Anyone have any suggestions? 

I know I will remember as soon as I read the name.


----------



## Shortdrift (Apr 5, 2004)

If you made a post asking for help in the past, just do a recall of your posts via your profile


----------



## baitmaker (Feb 21, 2008)

Try www.discountflies.com


----------



## creekcrawler (Oct 5, 2004)

> forget what I had for lunch yesterday... etc
> 
> Anyone have any suggestions?


Yup. Put that thing out halfway. Don't smoke it all at once...


----------



## Patricio (Feb 2, 2007)

Hills discount flies. 
http://www.hillsdiscountflies.com/


----------



## WhoolyBugger (Aug 25, 2008)

creekcrawler said:


> Yup. Put that thing out halfway. Don't smoke it all at once...


Sound advice crawler.. Half for me, half for you 

Dude, where's my kayak?


----------



## Smokepiper (Apr 23, 2009)

I'm a fan of flystop

http://www.flystop.com


----------



## fishing pole (May 2, 2004)

bluefly cafe or you could order them from me.

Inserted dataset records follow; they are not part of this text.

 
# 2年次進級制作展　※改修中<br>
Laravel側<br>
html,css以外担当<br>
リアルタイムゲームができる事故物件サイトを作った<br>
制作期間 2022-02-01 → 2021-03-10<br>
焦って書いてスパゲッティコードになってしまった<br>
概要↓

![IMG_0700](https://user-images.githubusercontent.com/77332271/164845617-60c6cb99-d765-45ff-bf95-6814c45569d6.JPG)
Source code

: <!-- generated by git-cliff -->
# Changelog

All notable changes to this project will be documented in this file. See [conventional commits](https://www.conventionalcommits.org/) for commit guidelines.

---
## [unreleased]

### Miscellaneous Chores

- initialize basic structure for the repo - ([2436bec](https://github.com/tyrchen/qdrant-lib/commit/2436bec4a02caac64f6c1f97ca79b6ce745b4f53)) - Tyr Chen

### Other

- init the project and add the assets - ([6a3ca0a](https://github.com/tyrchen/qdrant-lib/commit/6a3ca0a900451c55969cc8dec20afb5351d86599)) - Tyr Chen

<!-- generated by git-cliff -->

I charge $50 a dozen normally but since you are a member here I'll only charge ya $40/doz


----------



## BiteMyLine (Sep 7, 2006)

www.flyshack.com


----------



## mike003 (Sep 8, 2007)

I started buying from this guy on Ebay.
http://myworld.ebay.com/stoaks320&ssPageName=STRK:MEFSX:SELLERID


----------



## TheCream (Mar 19, 2009)

I tie what I can, which is mainly some basic nymphs, soft hackles, egg patterns, some terrestrials, and all my streamers. I order most of my dries, I just can't tie them myself and make them look right most of the time. Everything else I either buy locally at the nearest fly shop or oder online from Blue Fly Cafe. Their online site is pretty good, they ship fast, have a wide selection, and the fish seem to like what they sell. 

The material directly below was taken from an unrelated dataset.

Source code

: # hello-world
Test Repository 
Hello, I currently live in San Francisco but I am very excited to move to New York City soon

My local shop is not real local, it's about a 45 minute drive one way if I hit no traffic. They have great flies tied by hand themselves, but if I am in a pinch and can't make it over there (their hours and my work hours don't mix well), I will order online and have them shipped 2nd day air. You pay a little extra, but I go through more in gas getting over to the shop and back.


----------



## Fishaholic69 (Apr 6, 2007)

www.bigyflyco.com is where i got mine before i started tying


----------



## bephotographs (Aug 24, 2009)

man im terrible i spend the rediculous amount of money i do at gander mountain and kames its just easy when i need like 2 flies or something but i know that wifey would kill me if she seen their price or let alone a box full of them waiting at our door step fishing already pisses her off maybe thats because i go fish when she gets mad at me for something i did


----------



## Fishaholic69 (Apr 6, 2007)

if u pay over a dollar to me thats a rip off for sure. I like these online sites. you pay 50 cents for the same fly they want $1.75 at gander!


----------



## TheCream (Mar 19, 2009)

Fishaholic69 said:


> if u pay over a dollar to me thats a rip off for sure. I like these online sites. you pay 50 cents for the same fly they want $1.75 at gander!


Even worse would be buying flies from a place like Orvis' online site. I really like the Feather Craft site/catalogs, too, but no way am I paying $1.70-$2.00 each for flies I can get for 1/3 that price from another reputable site. Feather Craft has pretty fair prices on materials, I think, but their flies are ridiculous.


----------



## WhoolyBugger (Aug 25, 2008)

Thanks guys... Ahhh now I remember, BigYFly is the place I ordered from before... Thanks FA69 for jarring my memory.

Time to spend more money that I don't have.


----------